[Collected data]
####################

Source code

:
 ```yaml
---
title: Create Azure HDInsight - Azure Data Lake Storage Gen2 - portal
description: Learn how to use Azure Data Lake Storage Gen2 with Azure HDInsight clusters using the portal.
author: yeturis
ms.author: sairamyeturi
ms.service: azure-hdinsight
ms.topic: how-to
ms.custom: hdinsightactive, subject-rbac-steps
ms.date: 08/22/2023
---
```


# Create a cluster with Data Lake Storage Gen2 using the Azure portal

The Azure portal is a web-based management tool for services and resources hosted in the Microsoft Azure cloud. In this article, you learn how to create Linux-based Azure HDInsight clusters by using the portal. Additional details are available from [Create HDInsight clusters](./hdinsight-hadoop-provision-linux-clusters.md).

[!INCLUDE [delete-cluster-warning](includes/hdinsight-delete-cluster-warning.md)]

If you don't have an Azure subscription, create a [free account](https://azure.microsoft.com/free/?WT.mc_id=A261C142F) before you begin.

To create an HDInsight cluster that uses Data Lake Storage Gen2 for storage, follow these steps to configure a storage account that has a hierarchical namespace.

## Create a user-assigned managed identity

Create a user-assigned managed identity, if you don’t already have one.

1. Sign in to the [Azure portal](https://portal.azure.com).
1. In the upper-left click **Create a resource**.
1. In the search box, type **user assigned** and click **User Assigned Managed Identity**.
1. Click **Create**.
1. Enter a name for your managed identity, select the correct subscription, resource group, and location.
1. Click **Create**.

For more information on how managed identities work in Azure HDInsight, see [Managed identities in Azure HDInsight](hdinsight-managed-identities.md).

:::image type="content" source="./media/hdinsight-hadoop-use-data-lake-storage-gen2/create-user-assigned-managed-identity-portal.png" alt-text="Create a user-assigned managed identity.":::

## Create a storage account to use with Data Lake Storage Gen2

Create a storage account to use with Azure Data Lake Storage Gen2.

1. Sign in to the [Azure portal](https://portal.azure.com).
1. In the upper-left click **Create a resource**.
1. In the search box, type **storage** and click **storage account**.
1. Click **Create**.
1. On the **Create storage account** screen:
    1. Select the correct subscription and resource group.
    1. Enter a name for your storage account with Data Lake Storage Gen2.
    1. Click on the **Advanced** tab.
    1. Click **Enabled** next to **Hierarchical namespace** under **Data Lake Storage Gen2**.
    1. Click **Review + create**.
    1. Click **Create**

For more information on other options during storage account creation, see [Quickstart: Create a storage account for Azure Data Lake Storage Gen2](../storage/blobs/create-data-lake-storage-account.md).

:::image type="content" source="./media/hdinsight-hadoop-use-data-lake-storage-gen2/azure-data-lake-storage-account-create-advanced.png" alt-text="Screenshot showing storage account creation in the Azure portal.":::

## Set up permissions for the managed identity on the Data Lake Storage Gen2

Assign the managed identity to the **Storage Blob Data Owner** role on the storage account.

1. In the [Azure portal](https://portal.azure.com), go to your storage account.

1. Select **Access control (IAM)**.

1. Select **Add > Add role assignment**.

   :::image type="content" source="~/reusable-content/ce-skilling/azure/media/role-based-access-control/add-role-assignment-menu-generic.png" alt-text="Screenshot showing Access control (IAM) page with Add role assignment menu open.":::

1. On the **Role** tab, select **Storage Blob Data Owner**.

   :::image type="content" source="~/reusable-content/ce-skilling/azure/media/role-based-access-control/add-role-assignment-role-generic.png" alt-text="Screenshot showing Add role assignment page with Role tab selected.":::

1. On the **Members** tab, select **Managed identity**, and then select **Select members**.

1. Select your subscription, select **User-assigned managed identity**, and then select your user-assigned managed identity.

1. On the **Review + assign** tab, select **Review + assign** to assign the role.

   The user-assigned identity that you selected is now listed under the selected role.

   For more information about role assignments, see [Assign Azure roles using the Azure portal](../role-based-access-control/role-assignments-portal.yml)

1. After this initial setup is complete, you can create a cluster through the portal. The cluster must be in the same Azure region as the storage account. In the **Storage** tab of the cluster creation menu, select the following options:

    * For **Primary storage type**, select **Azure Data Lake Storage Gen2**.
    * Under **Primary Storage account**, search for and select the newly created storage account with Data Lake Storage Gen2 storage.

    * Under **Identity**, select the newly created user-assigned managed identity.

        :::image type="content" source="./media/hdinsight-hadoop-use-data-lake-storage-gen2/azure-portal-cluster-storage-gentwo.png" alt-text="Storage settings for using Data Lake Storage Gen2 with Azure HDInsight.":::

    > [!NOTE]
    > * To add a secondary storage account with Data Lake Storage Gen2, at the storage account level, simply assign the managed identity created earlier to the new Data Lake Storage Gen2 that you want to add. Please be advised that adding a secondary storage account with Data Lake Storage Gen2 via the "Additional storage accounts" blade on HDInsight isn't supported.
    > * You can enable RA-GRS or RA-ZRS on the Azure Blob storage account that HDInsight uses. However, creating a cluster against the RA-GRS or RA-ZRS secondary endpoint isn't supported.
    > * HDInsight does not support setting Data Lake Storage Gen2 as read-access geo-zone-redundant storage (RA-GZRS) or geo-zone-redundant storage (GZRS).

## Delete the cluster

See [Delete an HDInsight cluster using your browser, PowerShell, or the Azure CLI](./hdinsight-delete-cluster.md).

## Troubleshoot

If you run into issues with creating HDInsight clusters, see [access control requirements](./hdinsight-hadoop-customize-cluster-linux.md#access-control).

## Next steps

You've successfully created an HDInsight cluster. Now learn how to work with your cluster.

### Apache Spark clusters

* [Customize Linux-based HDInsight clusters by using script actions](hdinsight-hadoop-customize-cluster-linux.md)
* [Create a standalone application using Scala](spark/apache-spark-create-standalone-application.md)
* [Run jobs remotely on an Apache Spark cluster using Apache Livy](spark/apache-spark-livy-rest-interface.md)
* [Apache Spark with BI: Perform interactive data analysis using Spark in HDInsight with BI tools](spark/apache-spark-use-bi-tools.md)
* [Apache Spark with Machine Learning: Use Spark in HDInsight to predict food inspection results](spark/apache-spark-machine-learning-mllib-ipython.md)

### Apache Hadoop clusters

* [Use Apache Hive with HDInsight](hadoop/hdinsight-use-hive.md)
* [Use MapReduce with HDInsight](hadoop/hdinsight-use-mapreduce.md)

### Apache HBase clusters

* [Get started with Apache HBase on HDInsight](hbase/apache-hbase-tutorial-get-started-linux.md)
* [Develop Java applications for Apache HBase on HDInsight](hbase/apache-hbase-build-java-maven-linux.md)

####################

Retype the portion of the data above that starts on the line with "MapReduce with HDInsight](hadoop/hdinsight-use-mapreduce.md)" and finishes on the line with "[Get started with", including both of those lines.

• [Task output]:
* [Use MapReduce with HDInsight](hadoop/hdinsight-use-mapreduce.md)

### Apache HBase clusters

* [Get started with Apache HBase on HDInsight](hbase/apache-hbase-tutorial-get-started-linux.md)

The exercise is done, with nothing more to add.